=== WORK ORDER ===
Find every line below where the string "currNum" shows up, and copy those lines.

········

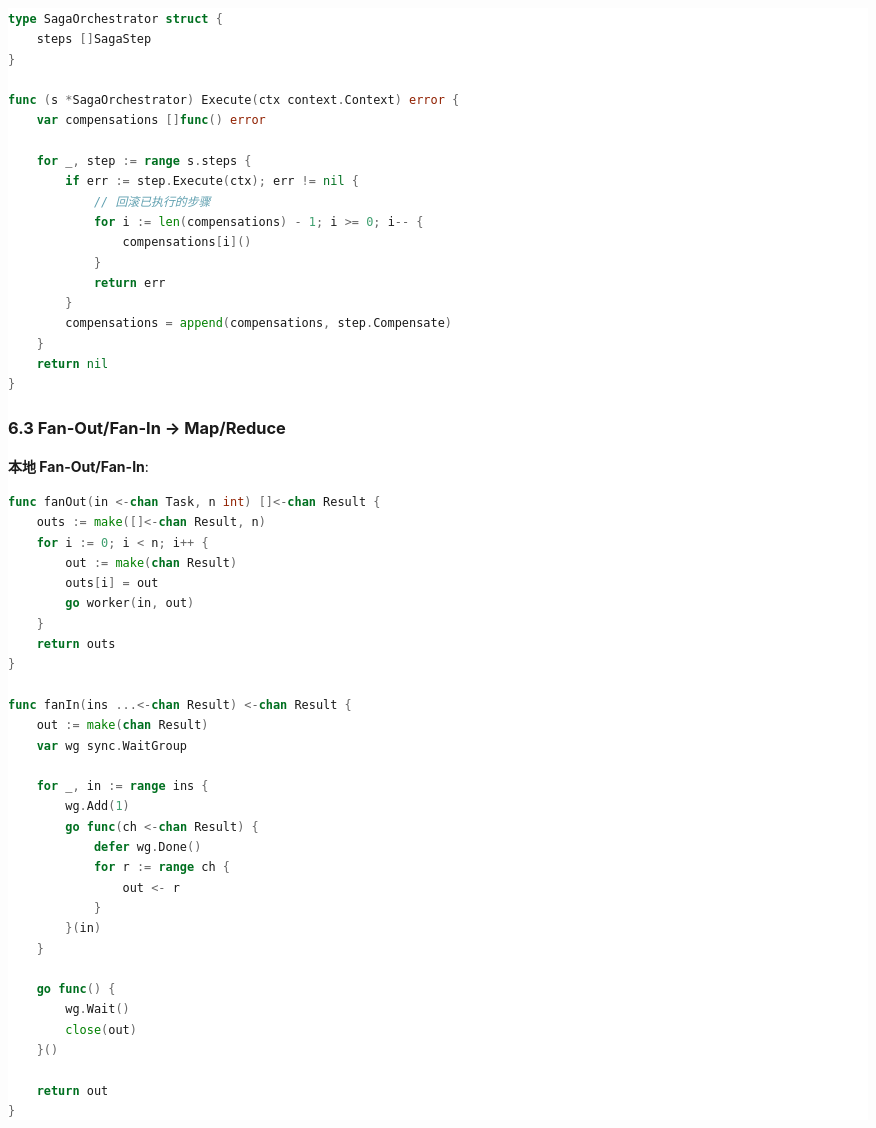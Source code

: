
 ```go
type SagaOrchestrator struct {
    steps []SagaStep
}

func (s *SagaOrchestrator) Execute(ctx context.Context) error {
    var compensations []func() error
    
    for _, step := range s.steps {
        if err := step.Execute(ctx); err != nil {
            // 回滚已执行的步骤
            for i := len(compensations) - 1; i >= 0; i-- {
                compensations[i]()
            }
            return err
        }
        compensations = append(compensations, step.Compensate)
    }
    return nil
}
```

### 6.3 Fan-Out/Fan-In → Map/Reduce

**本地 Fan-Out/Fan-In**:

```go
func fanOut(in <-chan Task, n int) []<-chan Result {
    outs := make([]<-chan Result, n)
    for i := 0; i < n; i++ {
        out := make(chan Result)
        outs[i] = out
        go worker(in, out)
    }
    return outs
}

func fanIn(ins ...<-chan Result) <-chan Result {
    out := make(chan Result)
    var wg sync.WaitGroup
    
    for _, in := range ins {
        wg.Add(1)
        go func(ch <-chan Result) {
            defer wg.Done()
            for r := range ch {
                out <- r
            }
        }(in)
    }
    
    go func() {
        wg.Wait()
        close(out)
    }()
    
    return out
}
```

········

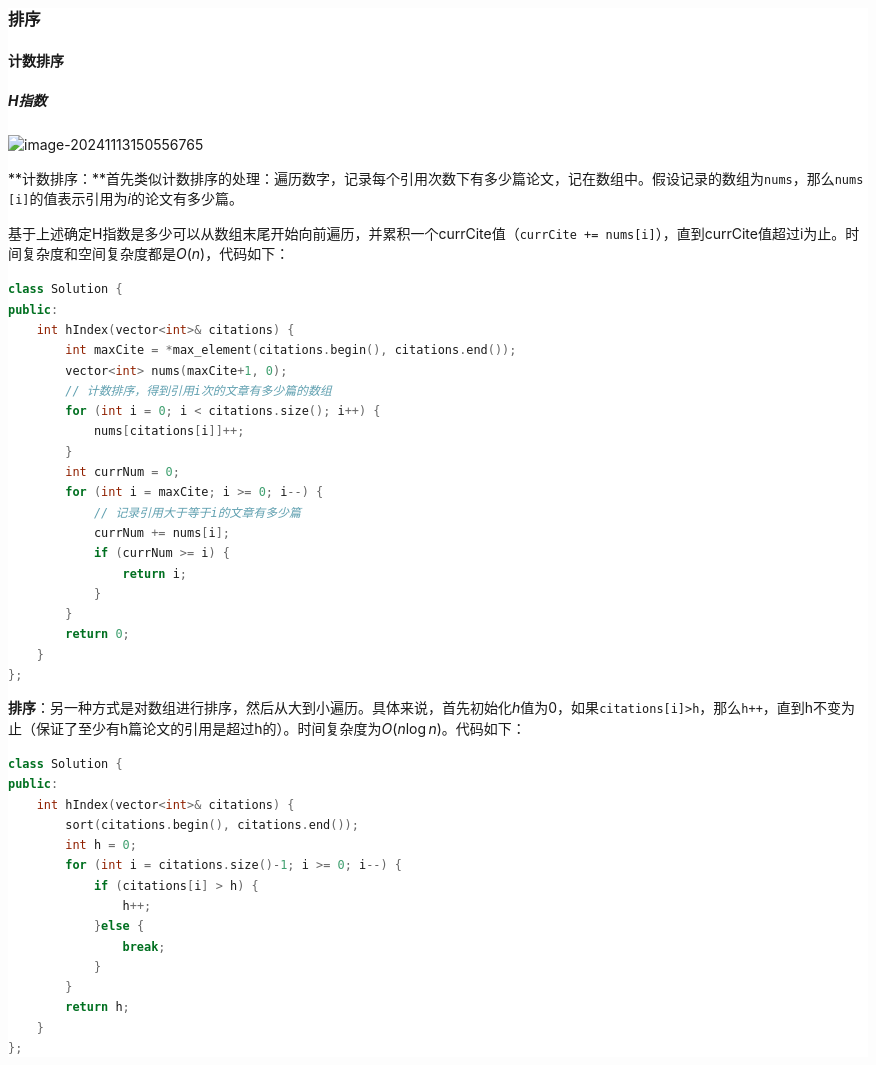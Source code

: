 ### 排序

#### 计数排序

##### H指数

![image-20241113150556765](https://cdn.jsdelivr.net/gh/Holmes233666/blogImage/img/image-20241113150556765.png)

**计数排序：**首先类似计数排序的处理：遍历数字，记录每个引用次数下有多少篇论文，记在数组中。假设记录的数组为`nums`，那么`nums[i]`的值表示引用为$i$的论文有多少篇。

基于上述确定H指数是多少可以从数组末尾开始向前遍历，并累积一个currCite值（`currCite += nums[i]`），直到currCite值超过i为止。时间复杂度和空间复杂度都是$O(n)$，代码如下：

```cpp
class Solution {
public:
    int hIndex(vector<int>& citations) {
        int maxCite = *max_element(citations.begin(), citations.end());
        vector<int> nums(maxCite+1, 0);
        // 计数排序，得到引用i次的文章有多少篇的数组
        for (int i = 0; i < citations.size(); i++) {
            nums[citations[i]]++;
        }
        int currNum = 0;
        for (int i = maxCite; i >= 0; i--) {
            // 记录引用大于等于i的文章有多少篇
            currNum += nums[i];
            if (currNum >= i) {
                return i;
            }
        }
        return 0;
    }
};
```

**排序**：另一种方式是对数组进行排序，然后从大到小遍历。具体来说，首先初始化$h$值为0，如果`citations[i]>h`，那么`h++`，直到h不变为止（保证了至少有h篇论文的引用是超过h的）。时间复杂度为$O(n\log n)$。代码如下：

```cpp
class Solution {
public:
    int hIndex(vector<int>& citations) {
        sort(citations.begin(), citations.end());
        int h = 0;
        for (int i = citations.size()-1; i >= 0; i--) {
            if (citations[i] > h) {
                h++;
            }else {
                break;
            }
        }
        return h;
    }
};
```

········

=== RESPONSE AREA ===
        int currNum = 0;
            currNum += nums[i];
            if (currNum >= i) {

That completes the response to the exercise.